Review-6

From: Pravin Bhat (pravinb@u.washington.edu)
Date: Wed Oct 20 2004 - 06:04:43 PDT

  • Next message: T Scott Saponas: "Review of Congestion Control for High Bandwidth-Delay Product Networks"

    Paper summary: The paper proposes a TCP like routing-protocol, XCP, with the
    key modification of using a router-centric congestion avoidance mechanism to
    ensure near-optimal link utilization and fair distribution of resources.
    Simulations show that XCP outperforms TCP in a wide variety of scenarios,
    especially for sustained flows over high-bandwidth, high-delay networks.

    Paper Strengths:

    The key strength of the paper is the results. XCP consistently proves to be
    a superior routing-protocol in comparison to TCP and its variants in terms of
    efficiency and fairness under varying conditions. Its robustness and stability
    in the face of diverse network capacities, topology, delay, number of
    concurrent flows, and burstiness of network-traffic is simply phenomenal. Such
    an extensive comparison is also a credit to the thoroughness of the authors.

    The paper's impressive results are probably rooted in its strong theoretical
    foundation. The protocol is analyzed using control theory. The exact conditions
    for its stability are provided in terms of valid ranges for any constants used
    by the protocol - eliminating all the parameter tuning that is often required
    to keep TCP performing optimally.

    By placing the throttle for congestion windows in the routers the protocol
    eliminates almost all packet drops and at the same time it allows applications
    to aggressively utilize a large network-capacity, when available, without
    running the risk of destabilizing the network.

    XCP uses an explicit signal for congestion instead of an implicit signal like dropped packets which can occur due to reasons besides congestion -
    i.e. transmission errors. Not having to deal with such ambiguity
    allows XCP to adapt to a wider ranger of networks (i.e. wireless networks).

    By moving away from an end-centric system, XCP can provide stronger protection
    against malicious or compromised users. This model also allows XCP to better
    provide guarantees like fair utilization of network resources and
    features like quality of service (QoS).

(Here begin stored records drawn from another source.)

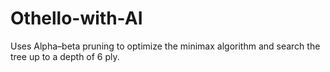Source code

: # Othello-with-AI
Uses Alpha–beta pruning to optimize the minimax algorithm and search the tree up to a depth of 6 ply.
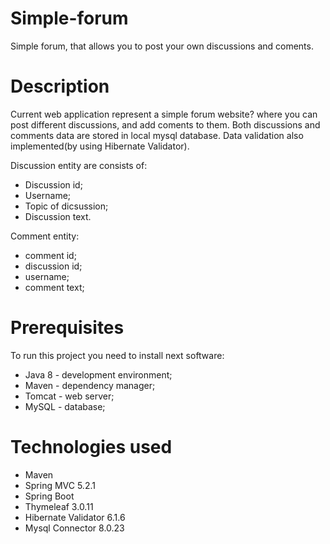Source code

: # Simple-forum
Simple forum, that allows you to post your own discussions and coments.

# Description

Current web application represent a simple forum website? where you can post different discussions, and add coments to them.
Both discussions and comments data are stored in local mysql database.
Data validation also implemented(by using Hibernate Validator).

Discussion entity are consists of: 
 - Discussion id;
 - Username;
 - Topic of dicsussion;
 - Discussion text.
 
 Comment entity:
 - comment id;
 - discussion id;
 - username;
 - comment text;
 
 # Prerequisites
 To run this project you need to install next software:
 - Java 8 - development environment;
 - Maven - dependency manager;
 - Tomcat - web server;
 - MySQL - database;
 
# Technologies used
- Maven
- Spring MVC 5.2.1
- Spring Boot
- Thymeleaf 3.0.11
- Hibernate Validator 6.1.6
- Mysql Connector 8.0.23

    Limitations and Areas for improvement:

    Security is concern that comes to mind. Lets say that a malicious user
    gets access to a link at the edge of a network. Under TCP this user could
    hurt the traffic being routed to and from the machines in the network
    by messing with the packets. However with XCP the user can hurt other
    routers and networks by simply setting the congestion window updates on all
    packet headers to a high value - in turn getting every machine in the network
    to launch a denial of service attack. Conversely setting the window update
    to a really low value would cause all the machines in the network to
    voluntarily slow down to a throughput of one packet per RTT. Note that such
    an attack would not be possible by simply severing a link if alternate routes
    exist.

    While XCP rids TCP of fatal assumptions like - "a dropped packet is a signal
    for congestion", XCP continues to use certain assumptions that could change
    in the future. One such assumption is that once a connection is established
    packets are routed through static routes (since the congestion-header is
    only valid for routers on a given route). It's possible that new routing
    schemes that use variable path routing might become dominant in the future.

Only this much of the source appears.